General Idea of the Revolution in the Nineteenth Century
In every revolutionary history three things are to be observed:
The preceding state of affairs, which the revolution aims at overthrowing, and which becomes counter-revolution through its desire to maintain its existence.
The various parties which take different views of the revolution, according to their prejudices and interests, yet are compelled to embrace it and to use it for their advantage.
The revolution itself, which constitutes the solution.
The parliamentary, philosophical, and dramatic history of the Revolution of 1848 can already furnish material for volumes. I shall confine myself to discussing disinterestedly certain questions which may illuminate our present knowledge. What I shall say will suffice, I hope, to explain the progress of the Revolution of the Nineteenth Century, and to enable us to conjecture its future.
This is not a statement of facts: it is a speculative plan, an intellectual picture of the Revolution.

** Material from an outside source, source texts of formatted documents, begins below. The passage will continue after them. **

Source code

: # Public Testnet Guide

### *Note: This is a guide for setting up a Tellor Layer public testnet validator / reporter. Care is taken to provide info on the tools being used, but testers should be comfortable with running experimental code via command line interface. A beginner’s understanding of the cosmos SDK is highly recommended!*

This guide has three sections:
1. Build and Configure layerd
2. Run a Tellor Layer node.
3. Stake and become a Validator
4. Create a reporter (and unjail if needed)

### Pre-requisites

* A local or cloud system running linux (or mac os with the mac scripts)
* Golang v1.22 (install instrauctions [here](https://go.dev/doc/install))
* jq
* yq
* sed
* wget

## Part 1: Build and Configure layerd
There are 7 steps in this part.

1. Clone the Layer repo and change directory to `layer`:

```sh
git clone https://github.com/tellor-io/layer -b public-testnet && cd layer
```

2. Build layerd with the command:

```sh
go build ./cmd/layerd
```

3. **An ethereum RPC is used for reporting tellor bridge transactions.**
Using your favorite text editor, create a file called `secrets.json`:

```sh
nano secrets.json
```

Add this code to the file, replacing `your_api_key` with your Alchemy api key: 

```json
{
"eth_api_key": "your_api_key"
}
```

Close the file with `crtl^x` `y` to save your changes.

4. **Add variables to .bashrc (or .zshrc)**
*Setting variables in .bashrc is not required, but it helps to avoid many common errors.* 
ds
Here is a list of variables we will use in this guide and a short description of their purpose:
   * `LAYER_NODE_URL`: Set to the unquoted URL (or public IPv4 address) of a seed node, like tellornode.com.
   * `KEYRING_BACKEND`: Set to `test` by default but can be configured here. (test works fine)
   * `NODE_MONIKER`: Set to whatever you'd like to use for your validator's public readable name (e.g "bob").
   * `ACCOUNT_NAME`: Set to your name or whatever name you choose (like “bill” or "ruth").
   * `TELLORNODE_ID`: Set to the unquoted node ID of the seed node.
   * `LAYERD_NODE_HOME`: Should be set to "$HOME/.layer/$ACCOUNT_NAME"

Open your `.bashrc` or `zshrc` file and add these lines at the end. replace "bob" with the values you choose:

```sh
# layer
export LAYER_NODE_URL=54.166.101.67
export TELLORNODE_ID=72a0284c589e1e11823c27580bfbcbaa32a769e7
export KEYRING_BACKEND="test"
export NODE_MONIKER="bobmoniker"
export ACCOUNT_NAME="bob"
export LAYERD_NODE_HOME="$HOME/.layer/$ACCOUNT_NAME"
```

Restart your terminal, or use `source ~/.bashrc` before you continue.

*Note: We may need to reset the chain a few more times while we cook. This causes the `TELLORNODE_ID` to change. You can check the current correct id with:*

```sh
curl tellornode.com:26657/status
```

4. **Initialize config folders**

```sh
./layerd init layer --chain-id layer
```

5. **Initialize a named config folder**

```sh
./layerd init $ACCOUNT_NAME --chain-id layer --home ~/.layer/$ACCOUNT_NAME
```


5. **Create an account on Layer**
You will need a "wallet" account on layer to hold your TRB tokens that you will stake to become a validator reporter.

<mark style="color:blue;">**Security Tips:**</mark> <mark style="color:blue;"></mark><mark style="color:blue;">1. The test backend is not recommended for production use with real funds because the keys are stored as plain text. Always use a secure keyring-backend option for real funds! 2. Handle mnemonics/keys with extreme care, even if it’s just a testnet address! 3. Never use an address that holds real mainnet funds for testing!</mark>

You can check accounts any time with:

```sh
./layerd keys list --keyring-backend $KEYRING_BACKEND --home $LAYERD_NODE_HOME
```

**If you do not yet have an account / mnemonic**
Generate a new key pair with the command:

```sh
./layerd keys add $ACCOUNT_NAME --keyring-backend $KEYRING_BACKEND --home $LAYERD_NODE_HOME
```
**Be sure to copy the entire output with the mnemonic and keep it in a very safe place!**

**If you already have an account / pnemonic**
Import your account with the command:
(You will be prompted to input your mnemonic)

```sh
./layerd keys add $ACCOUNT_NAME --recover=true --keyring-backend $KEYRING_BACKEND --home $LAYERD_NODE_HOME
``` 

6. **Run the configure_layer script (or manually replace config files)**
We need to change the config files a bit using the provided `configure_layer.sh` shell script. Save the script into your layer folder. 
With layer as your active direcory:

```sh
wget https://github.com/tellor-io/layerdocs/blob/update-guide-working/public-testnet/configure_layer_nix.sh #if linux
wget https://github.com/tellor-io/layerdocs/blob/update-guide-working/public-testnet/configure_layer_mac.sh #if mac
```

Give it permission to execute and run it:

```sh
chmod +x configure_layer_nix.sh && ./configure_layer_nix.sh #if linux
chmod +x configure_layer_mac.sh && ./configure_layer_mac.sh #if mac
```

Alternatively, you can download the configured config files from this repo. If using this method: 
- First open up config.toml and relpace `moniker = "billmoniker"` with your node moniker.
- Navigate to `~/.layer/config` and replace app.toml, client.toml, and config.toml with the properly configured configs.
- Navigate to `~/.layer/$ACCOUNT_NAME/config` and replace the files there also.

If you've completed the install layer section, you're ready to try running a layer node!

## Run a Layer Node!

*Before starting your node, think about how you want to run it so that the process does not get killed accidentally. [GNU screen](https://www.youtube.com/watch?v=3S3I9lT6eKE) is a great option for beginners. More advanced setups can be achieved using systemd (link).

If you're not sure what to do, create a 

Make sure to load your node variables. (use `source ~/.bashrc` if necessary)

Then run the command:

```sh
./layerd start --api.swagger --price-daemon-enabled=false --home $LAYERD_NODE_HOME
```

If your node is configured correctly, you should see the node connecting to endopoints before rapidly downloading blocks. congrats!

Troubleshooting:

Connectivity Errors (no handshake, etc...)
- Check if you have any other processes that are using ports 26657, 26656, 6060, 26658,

Fill it in with data of space and time, with dates, names, manifestoes, episodes, harangues, panics, battles, proclamations, manipulations, parliamentary manoeuvres, assassinations, duels, &c. &c., and you will have a flesh and blood Revolution, as described in the pages of Buchez and Michelet.
For the first time the public will be able to judge of the spirit and form of a revolution before it is accomplished: who knows whether our fathers might not have avoided disaster, if they had been able to read in advance their destiny, in a general abstract account of the dangers, the parties and the men.
In this account I shall endeavour as far as possible to adduce facts as proofs. And among facts I shall always choose the simplest and best known: this is the only method by which the Revolution, hitherto a prophetic vision, can become at last a reality.